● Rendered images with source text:
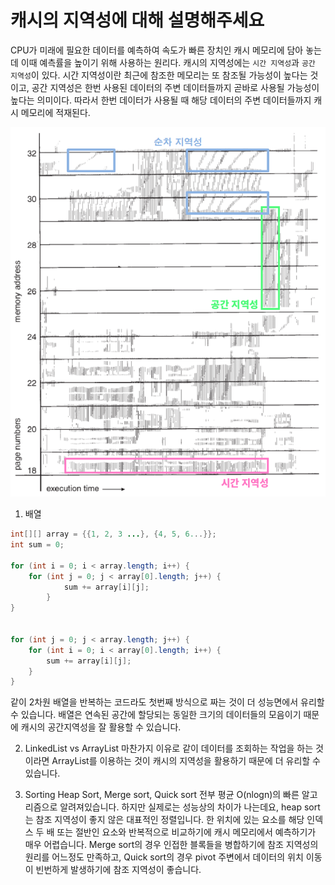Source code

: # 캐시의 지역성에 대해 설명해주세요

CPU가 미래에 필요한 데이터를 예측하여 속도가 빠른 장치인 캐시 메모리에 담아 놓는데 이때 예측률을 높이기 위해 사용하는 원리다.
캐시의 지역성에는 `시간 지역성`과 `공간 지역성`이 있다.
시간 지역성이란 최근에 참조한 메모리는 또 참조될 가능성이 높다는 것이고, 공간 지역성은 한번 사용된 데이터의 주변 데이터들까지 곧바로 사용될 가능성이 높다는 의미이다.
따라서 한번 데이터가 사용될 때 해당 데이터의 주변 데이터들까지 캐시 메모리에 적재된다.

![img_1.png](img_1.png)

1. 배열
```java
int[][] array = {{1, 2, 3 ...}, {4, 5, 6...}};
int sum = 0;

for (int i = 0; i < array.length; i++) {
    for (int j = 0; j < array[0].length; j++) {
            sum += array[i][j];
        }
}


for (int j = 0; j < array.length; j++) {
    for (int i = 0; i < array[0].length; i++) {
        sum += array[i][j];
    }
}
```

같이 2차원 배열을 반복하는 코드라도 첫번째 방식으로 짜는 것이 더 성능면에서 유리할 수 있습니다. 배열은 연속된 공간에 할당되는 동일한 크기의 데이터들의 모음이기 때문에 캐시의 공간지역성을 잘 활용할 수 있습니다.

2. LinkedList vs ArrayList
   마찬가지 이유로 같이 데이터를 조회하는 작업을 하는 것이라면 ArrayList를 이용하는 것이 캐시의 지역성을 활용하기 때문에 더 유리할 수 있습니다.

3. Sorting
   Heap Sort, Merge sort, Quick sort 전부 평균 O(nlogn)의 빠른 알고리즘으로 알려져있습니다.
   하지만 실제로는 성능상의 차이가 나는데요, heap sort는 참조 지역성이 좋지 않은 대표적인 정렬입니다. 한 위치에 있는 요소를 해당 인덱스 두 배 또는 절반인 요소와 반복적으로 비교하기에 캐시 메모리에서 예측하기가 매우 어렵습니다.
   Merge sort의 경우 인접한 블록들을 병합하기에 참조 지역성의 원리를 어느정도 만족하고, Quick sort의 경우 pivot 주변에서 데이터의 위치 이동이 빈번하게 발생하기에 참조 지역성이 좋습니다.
---
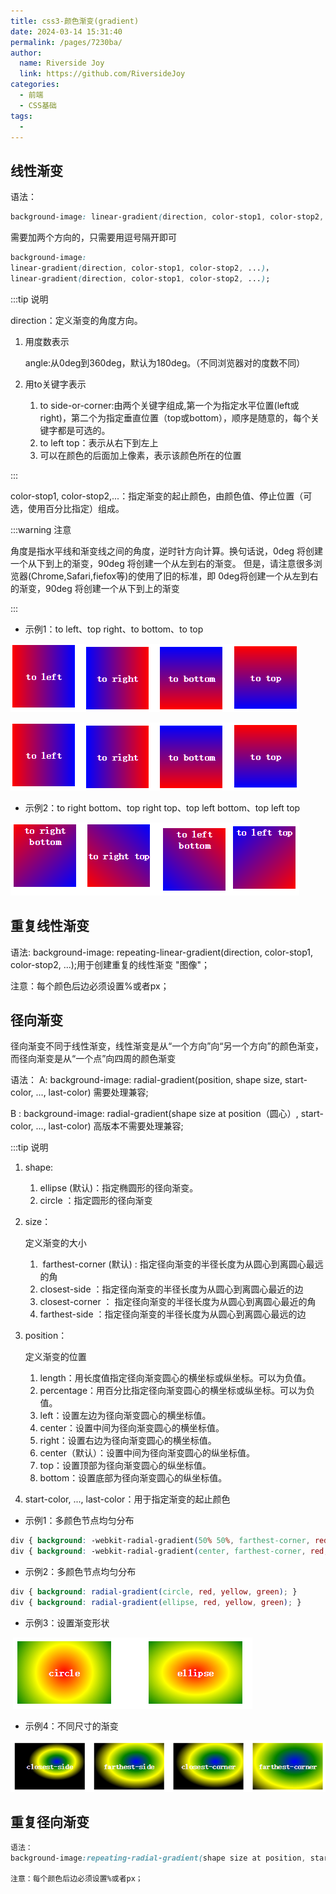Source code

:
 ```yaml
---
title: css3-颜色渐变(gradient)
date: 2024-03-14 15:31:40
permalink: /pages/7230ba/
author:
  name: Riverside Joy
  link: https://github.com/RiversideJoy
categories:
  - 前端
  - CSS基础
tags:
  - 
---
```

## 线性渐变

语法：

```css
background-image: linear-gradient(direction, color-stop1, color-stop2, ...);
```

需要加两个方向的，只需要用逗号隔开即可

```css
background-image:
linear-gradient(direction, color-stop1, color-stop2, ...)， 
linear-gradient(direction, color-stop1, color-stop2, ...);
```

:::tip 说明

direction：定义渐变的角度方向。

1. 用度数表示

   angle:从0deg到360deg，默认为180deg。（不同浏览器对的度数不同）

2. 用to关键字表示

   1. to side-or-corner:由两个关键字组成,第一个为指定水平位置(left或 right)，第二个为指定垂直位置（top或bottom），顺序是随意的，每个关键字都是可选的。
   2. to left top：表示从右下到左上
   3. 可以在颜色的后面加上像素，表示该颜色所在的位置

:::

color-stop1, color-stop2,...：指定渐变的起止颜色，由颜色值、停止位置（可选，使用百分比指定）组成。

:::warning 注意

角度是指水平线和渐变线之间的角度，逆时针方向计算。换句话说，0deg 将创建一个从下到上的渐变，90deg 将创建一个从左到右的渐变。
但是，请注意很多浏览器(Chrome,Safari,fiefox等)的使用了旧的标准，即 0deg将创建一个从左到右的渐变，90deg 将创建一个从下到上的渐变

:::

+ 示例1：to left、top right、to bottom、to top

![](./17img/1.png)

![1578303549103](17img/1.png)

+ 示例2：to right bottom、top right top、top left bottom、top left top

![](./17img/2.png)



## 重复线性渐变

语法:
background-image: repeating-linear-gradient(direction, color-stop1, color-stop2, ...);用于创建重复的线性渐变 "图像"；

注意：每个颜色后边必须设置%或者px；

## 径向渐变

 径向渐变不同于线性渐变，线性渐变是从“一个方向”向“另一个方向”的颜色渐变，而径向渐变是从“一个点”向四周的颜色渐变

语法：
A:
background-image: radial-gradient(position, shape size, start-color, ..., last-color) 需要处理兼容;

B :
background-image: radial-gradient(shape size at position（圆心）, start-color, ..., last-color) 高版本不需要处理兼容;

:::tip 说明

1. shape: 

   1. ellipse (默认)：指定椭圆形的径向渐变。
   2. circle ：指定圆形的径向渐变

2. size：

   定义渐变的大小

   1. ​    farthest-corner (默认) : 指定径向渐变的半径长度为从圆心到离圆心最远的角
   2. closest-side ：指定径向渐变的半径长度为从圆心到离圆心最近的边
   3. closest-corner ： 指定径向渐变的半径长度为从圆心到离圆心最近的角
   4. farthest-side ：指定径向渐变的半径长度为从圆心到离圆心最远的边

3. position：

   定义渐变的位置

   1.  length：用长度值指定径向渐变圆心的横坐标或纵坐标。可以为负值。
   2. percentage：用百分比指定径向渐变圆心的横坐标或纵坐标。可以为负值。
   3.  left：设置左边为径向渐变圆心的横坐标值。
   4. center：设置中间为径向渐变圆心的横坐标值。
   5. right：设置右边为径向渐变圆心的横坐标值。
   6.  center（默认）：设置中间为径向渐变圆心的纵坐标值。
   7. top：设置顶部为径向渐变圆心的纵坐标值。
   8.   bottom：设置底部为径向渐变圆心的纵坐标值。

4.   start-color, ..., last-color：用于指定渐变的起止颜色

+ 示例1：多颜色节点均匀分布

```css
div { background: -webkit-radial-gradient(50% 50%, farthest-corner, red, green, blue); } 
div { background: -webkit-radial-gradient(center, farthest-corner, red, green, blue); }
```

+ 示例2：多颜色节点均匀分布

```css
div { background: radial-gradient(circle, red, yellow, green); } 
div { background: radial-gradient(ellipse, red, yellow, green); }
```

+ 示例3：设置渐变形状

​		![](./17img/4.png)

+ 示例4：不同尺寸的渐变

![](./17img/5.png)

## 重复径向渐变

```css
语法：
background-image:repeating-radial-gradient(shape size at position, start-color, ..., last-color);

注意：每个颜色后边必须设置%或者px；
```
==
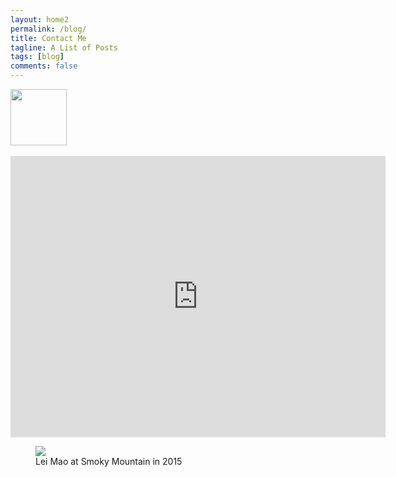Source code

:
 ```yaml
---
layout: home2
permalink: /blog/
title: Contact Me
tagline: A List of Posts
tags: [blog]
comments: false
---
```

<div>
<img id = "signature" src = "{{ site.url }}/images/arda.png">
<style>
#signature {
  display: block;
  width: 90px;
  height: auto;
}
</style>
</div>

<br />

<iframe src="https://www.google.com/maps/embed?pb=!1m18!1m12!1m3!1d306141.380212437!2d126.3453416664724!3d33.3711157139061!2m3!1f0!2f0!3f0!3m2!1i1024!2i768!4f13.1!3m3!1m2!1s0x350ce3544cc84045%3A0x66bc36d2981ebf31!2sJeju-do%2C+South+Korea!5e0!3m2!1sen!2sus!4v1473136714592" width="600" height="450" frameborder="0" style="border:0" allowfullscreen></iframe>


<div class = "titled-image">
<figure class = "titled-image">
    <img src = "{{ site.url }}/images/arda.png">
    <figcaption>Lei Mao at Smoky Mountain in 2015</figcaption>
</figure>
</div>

● Problem: Find the lines in the records that contain the word "center", then copy every one of them.

● Solution to this exercise:
   4. center：设置中间为径向渐变圆心的横坐标值。
   6.  center（默认）：设置中间为径向渐变圆心的纵坐标值。
div { background: -webkit-radial-gradient(center, farthest-corner, red, green, blue); }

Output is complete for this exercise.